Richard C. Blish, II (M’82–SM’02) received the B.S. degree in physics and the Ph.D. degree in materials science from Caltech, Pasadena, CA, in 1963 and 1967, respectively. He was with Bell Labs, Murray Hill, where he worked on the Picture Phone project for two years; Signetics, where he worked on analytical chemistry for 11 years; and Intel, where he was involved with package reliability for 15 years. He is currently with AMD, Sunnyvale, CA, where he is an AMD Fellow, working on reliability modeling for more than 11 years.

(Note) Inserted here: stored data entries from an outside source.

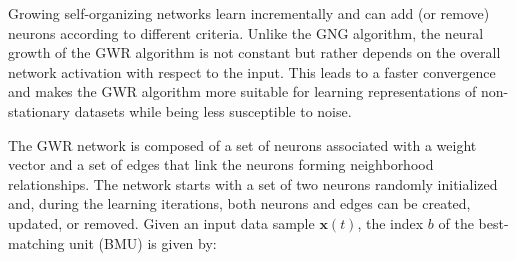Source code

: \documentclass[5p,times]{elsarticle}
\begin{document}
Growing self-organizing networks learn incrementally and can add (or remove) neurons according to different criteria.
Unlike the GNG algorithm, the neural growth of the GWR algorithm is not constant but rather depends on the overall network activation with respect to the input. 
This leads to a faster convergence and makes the GWR algorithm more suitable for learning representations of non-stationary datasets while being less susceptible to noise.

The GWR network is composed of a set of neurons associated with a weight vector and a set of edges that link the neurons forming neighborhood relationships.
The network starts with a set of two neurons randomly initialized and, during the learning iterations, both neurons and edges can be created, updated, or removed.
Given an input data sample $\textbf{x}(t)$, the index $b$ of the best-matching unit (BMU) is given by:
\end{document}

He is the author of about 40 papers on a wide variety of reliability topics and the holder of 42 patents. Dr. Blish was a recipient of awards for paper quality from IRPS and ECTC. He was a General Chair and Board Chair of IRPS and the Chair of Sematech RTAB in 2000. He has also been an Editor of the IEEE TRANSACTIONS ON DEVICE AND MATERIALS RELIABILITY since its inception in 2001.

Gene Daszko received the B.S. degree in chemistry from Michigan State University, East Lansing, in 1974 and the M.B.A. degree in management from the University of Minnesota, Minneapolis-St.Paul, in 1980. From 1974 to 1985, he was with National Semiconductor, Honeywell SSEC, and Xicor, where he held various process engineering positions and worked on sustaining production engineering and process development of advanced CMOS wafer fabrication processes. From 1984 to 1994, he was with Xicor and SanDisk, where he took a variety of product engineering and quality and reliability (Q&R) engineering management roles and set up the overall quality system. Since 1994, he has been with AMD/Spansion, Sunnyvale, CA, where he supports the Flash memory product line in various product and Q&R engineering management positions. He is currently the Director of Customer Quality Engineering, where he works closely with numerous customers to study and characterize the quality and reliability of Flash products for numerous customer applications.